The design choice to accept a BufferFactory callable rather than returning a std::vector is deliberate and important. The caller knows its allocation context: in the overlay code it may be writing into a Protobuf CodedOutputStream region or a pooled buffer. The factory receives the worst-case compressed size from LZ4_compressBound and returns a raw pointer; the template accepts any callable that satisfies this contract without virtual dispatch overhead.
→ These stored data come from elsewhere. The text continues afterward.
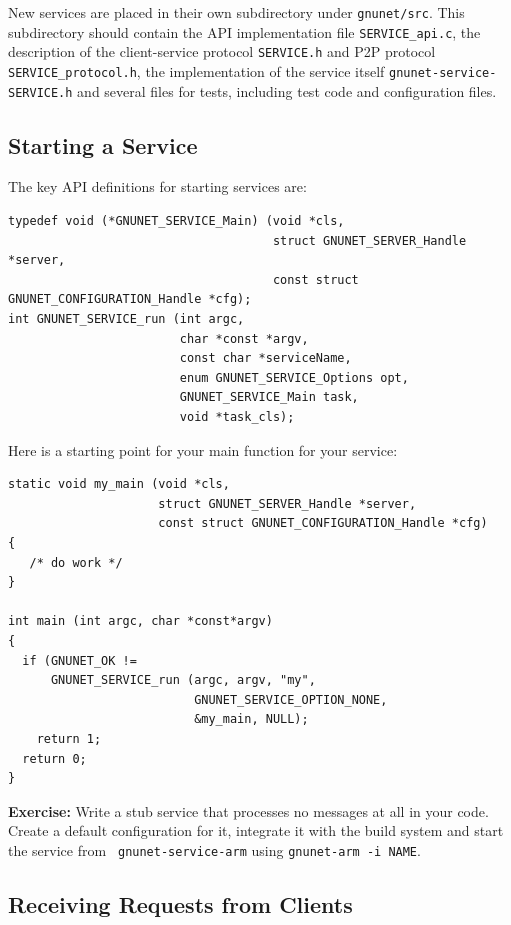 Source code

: \documentclass[10pt]{article}
\newcommand{\exercise}[1]{\noindent\begin{boxedminipage}{\textwidth}{\bf Exercise:} #1 \end{boxedminipage}}
\begin{document}
New services are placed in their own subdirectory under {\tt gnunet/src}.
This subdirectory should contain the API implementation file {\tt SERVICE\_api.c},
the description of the client-service protocol {\tt SERVICE.h} and P2P protocol
{\tt SERVICE\_protocol.h}, the implementation of the service itself
{\tt gnunet-service-SERVICE.h} and several files for tests, including test code
and configuration files.

\subsection{Starting a Service}

The key API definitions for starting services are:
\lstset{language=C}
\begin{lstlisting}
typedef void (*GNUNET_SERVICE_Main) (void *cls,
                                     struct GNUNET_SERVER_Handle *server,
                                     const struct GNUNET_CONFIGURATION_Handle *cfg);
int GNUNET_SERVICE_run (int argc,
                        char *const *argv,
                        const char *serviceName,
                       	enum GNUNET_SERVICE_Options opt,
                        GNUNET_SERVICE_Main task,
                        void *task_cls);
\end{lstlisting}

Here is a starting point for your main function for your service:

\lstset{language=c}
\begin{lstlisting}
static void my_main (void *cls,
                     struct GNUNET_SERVER_Handle *server,
                     const struct GNUNET_CONFIGURATION_Handle *cfg)
{
   /* do work */
}

int main (int argc, char *const*argv)
{
  if (GNUNET_OK !=
      GNUNET_SERVICE_run (argc, argv, "my",
                          GNUNET_SERVICE_OPTION_NONE,
                          &my_main, NULL);
    return 1;
  return 0;
}
\end{lstlisting}

\exercise{Write a stub service that processes no messages at all
in your code.  Create a default configuration for it, integrate it
with the build system and start the service from {\tt
  gnunet-service-arm} using {\tt gnunet-arm -i NAME}.}


\subsection{Receiving Requests from Clients}
\end{document}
The sole pre-condition check guards against input larger than UINT32_MAX. LZ4's block API uses int internally, so exceeding that limit would silently truncate the size argument. The function throws via Throw<std::runtime_error>, which logs a call stack through contract.h before throwing — consistent with XRPL's "crash loudly with context" philosophy for invariant violations.

lz4Decompress — Raw Buffer Overload

inline std::size_t lz4Decompress(
    std::uint8_t const* in, std::size_t inSizeUnchecked,
    std::uint8_t* decompressed, std::size_t decompressedSizeUnchecked)

The Unchecked naming in the parameters is the code's way of signalling that the size_tint narrowing has not yet been validated. The function immediately casts both sizes to int and checks for <= 0. This catches two distinct failure modes: a genuinely zero-length buffer, and a size_t value large enough that the narrowing wrap produces a non-positive int. Separating these checks with distinct error messages makes debugging easier.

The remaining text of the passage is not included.